EPISODE 67

Keith Wolf - There's Only One Way to Value Property: Data, Stats, and Multicollinearity

Keith Wolf
/
Feb 9

About this Episode

There's a quiet risk emerging in modern valuation practice.

We have more data than ever. More tools. More statistical horsepower. More AI-assisted modeling. And yet, the core question hasn't changed:

Do we actually understand what our models are doing?

In a recent conversation on Assessment Matters, Keith Wolf---a longtime appraiser with deep experience in both fee and institutional settings---offered a perspective that should resonate with assessors and appraisal leaders alike:

"If you've got great data, you're a great appraiser. If you've got bad data, you're terrible. That's the way it works."

It sounds simple. It's not.

What Keith is really pointing toward is something more fundamental than better models. It's about understanding how variables interact---and why that interaction determines whether your valuation process is defensible or fragile.


There Is Only One Way to Value Property

One of the most useful reframes in the discussion was this:

Mass appraisal and fee appraisal are not different species. They are different scopes of work.

In both cases, we are attempting to estimate market value using observed market behavior. In mass appraisal, we do it at scale to distribute the levy equitably. In fee work, we do it to support lending or other transactional decisions.

But underneath? The same mechanics apply.

  • Sales data

  • Property characteristics

  • Adjustment logic

  • Model interpretation

As Keith put it:

"There's really only one way to value property. And it all starts with the data."

For assessors, that matters. Because if we concede that the underlying logic is shared, then the statistical discipline required in mass appraisal isn't optional---it's foundational.


Correlation Is Not Understanding

Most modern modeling begins with some form of correlation matrix. We look at:

  • GLA

  • Bedrooms

  • Bathrooms

  • Age

  • Condition

  • Lot size

  • Design

  • Quality

We measure how each relates to price.

But here's the trap: correlation only tells us that variables move together. It does not tell us why.
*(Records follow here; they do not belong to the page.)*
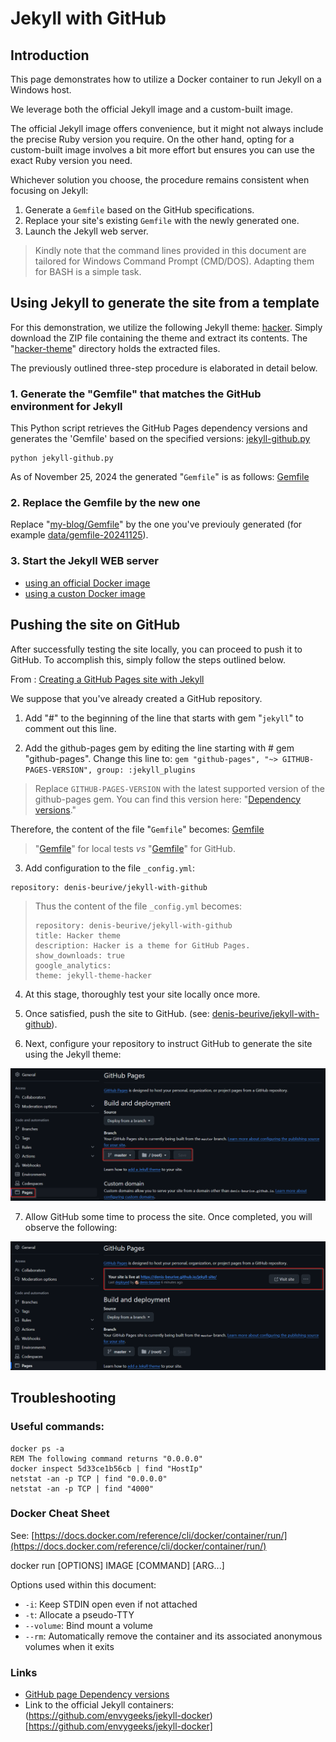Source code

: # Jekyll with GitHub

## Introduction

This page demonstrates how to utilize a Docker container to run Jekyll on a Windows host.

We leverage both the official Jekyll image and a custom-built image.

The official Jekyll image offers convenience, but it might not always include the precise Ruby version you require. On the other hand, opting for a custom-built image involves a bit more effort but ensures you can use the exact Ruby version you need.

Whichever solution you choose, the procedure remains consistent when focusing on Jekyll:

1. Generate a `Gemfile` based on the GitHub specifications.  
2. Replace your site's existing `Gemfile` with the newly generated one.  
3. Launch the Jekyll web server.  

> Kindly note that the command lines provided in this document are tailored for Windows Command Prompt (CMD/DOS).
> Adapting them for BASH is a simple task.

## Using Jekyll to generate the site from a template

For this demonstration, we utilize the following Jekyll theme: [hacker](https://github.com/pages-themes/hacker). Simply download the ZIP file containing the theme and extract its contents. The "[hacker-theme](hacker-theme)" directory holds the extracted files.

The previously outlined three-step procedure is elaborated in detail below.

### 1. Generate the "Gemfile" that matches the GitHub environment for Jekyll

This Python script retrieves the GitHub Pages dependency versions and generates the 'Gemfile' based on the specified versions:
[jekyll-github.py](jekyll-github.py)

    python jekyll-github.py

As of November 25, 2024 the generated "`Gemfile`" is as follows: [Gemfile](data/gemfile-20241125)

### 2. Replace the Gemfile by the new one

Replace "[my-blog/Gemfile](my-blog/Gemfile)" by the one you've previouly generated (for example [data/gemfile-20241125](data/gemfile-20241125)).

### 3. Start the Jekyll WEB server

* [using an official Docker image](OFFICIAL.md)
* [using a custon Docker image](CUSTOM.md)

## Pushing the site on GitHub

After successfully testing the site locally, you can proceed to push it to GitHub. To accomplish this, simply follow the steps outlined below.

From : [Creating a GitHub Pages site with Jekyll](https://docs.github.com/en/pages/setting-up-a-github-pages-site-with-jekyll/creating-a-github-pages-site-with-jekyll)

We suppose that you've already created a GitHub repository.

1. Add "#" to the beginning of the line that starts with gem "`jekyll`" to comment out this line.

2. Add the github-pages gem by editing the line starting with # gem "github-pages". Change this line to: `gem "github-pages", "~> GITHUB-PAGES-VERSION", group: :jekyll_plugins`

> Replace `GITHUB-PAGES-VERSION` with the latest supported version of the github-pages gem. You can find this version here: "[Dependency versions](https://pages.github.com/versions/)."

Therefore, the content of the file "`Gemfile`" becomes: [Gemfile](https://github.com/denis-beurive/jekyll-site/blob/master/Gemfile)

> "[Gemfile](data/gemfile-20241125)" for local tests _vs_ "[Gemfile](https://github.com/denis-beurive/jekyll-site/blob/master/Gemfile)" for GitHub.

3. Add configuration to the file `_config.yml`:

```
repository: denis-beurive/jekyll-with-github
```

> Thus the content of the file `_config.yml` becomes:
> 
> ```
> repository: denis-beurive/jekyll-with-github
> title: Hacker theme
> description: Hacker is a theme for GitHub Pages.
> show_downloads: true
> google_analytics:
> theme: jekyll-theme-hacker
> ```

4. At this stage, thoroughly test your site locally once more.

5. Once satisfied, push the site to GitHub. (see: [denis-beurive/jekyll-with-github](https://github.com/denis-beurive/jekyll-site/tree/master)).

6. Next, configure your repository to instruct GitHub to generate the site using the Jekyll theme:

![](data/jekyll-activate.png)

7. Allow GitHub some time to process the site. Once completed, you will observe the following:

![](data/jekyll-activate-done.png)

## Troubleshooting

### Useful commands:

```Batchfile
docker ps -a
REM The following command returns "0.0.0.0"
docker inspect 5d33ce1b56cb | find "HostIp"
netstat -an -p TCP | find "0.0.0.0"
netstat -an -p TCP | find "4000"
```

### Docker Cheat Sheet

See: [https://docs.docker.com/reference/cli/docker/container/run/](https://docs.docker.com/reference/cli/docker/container/run/)

  docker run [OPTIONS] IMAGE [COMMAND] [ARG...]

Options used within this document:

* `-i`: Keep STDIN open even if not attached
* `-t`: Allocate a pseudo-TTY
* `--volume`: Bind mount a volume
* `--rm`: Automatically remove the container and its associated anonymous volumes when it exits

### Links

* [GitHub page Dependency versions](https://pages.github.com/versions/)
* Link to the official Jekyll containers: (https://github.com/envygeeks/jekyll-docker)[https://github.com/envygeeks/jekyll-docker]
This is where multicollinearity enters the picture. Or, in the language of causal modeling: confounding.

Bedrooms, baths, and GLA are not independent actors. They are deeply intertwined. If you remove one, the influence doesn't disappear---it redistributes somewhere else in the model.

That's the "missing variable" problem.

And if we don't understand how these variables interact, we risk making adjustments that are statistically tidy but conceptually wrong.

As Keith noted:

"Statistics is one thing. Interpreting them and applying them credibly to get a reliable result is what's most important."
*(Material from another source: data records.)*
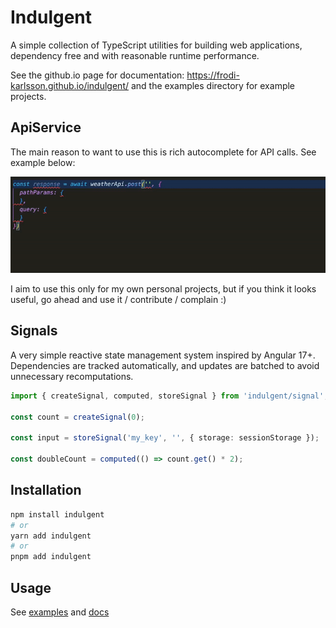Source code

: # Indulgent

A simple collection of TypeScript utilities for building web applications, dependency free and with reasonable runtime performance.

See the github.io page for documentation: https://frodi-karlsson.github.io/indulgent/ and the examples directory for example projects.

## ApiService

The main reason to want to use this is rich autocomplete for API calls. See example below:

<img src="/media/example.gif" />

I aim to use this only for my own personal projects, but if you think it looks useful, go ahead and use it / contribute / complain :)

## Signals

A very simple reactive state management system inspired by Angular 17+. Dependencies are tracked automatically, and updates are batched to avoid unnecessary recomputations.

```ts
import { createSignal, computed, storeSignal } from 'indulgent/signal';

const count = createSignal(0);

const input = storeSignal('my_key', '', { storage: sessionStorage });

const doubleCount = computed(() => count.get() * 2);
```

## Installation

```bash
npm install indulgent
# or
yarn add indulgent
# or
pnpm add indulgent
```

## Usage

See [examples](/examples) and [docs](https://frodi-karlsson.github.io/indulgent/)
For assessment offices, that distinction is everything. Because in a hearing or appeal, it's not enough to show a model output. You have to explain it.


The Problem With Smoothing

Every assessor has seen it: apply enough smoothing and your metrics improve.

Lower dispersion. Better COD. Cleaner PRD. Nicer RMSE.

But what are we actually fixing?

Keith offered a vivid analogy:

"To me, a smoothing effect is like using painter's caulk. I'm just caulking over the error so you don't see it."

That's a hard truth.

Smoothing can stabilize volatility---but it can also mask structural issues:

  • Poor variable specification

  • Hidden collinearity

  • Omitted variable bias

  • Inconsistent data formatting

From a public trust perspective, masking is not the same as correcting.

Assessment exists to distribute the tax burden fairly. That requires transparency---not cosmetic performance improvements.


Why AI and Modeling Tools Demand More Literacy, Not Less

One of the more subtle warnings in the conversation concerned modern modeling environments, including AI-assisted coding.

Different tools can run the same dataset and produce slightly different answers. Even the same tool can produce variations depending on how the statistical library is invoked.

That's not a flaw---it's a reminder.

The math may be technically correct. But:

  • Is the data formatted properly?

  • Are variables interacting in unintended ways?

  • Is the regression constant absorbing unexplained influence?

  • Are coefficients stable or distorted by multicollinearity?

If we treat modeling tools as black boxes, we lose the ability to defend outcomes.

And in the public sector, defensibility is non-negotiable.


The Red House Problem

Will Jarvis offered a plain-language example that captures the issue perfectly.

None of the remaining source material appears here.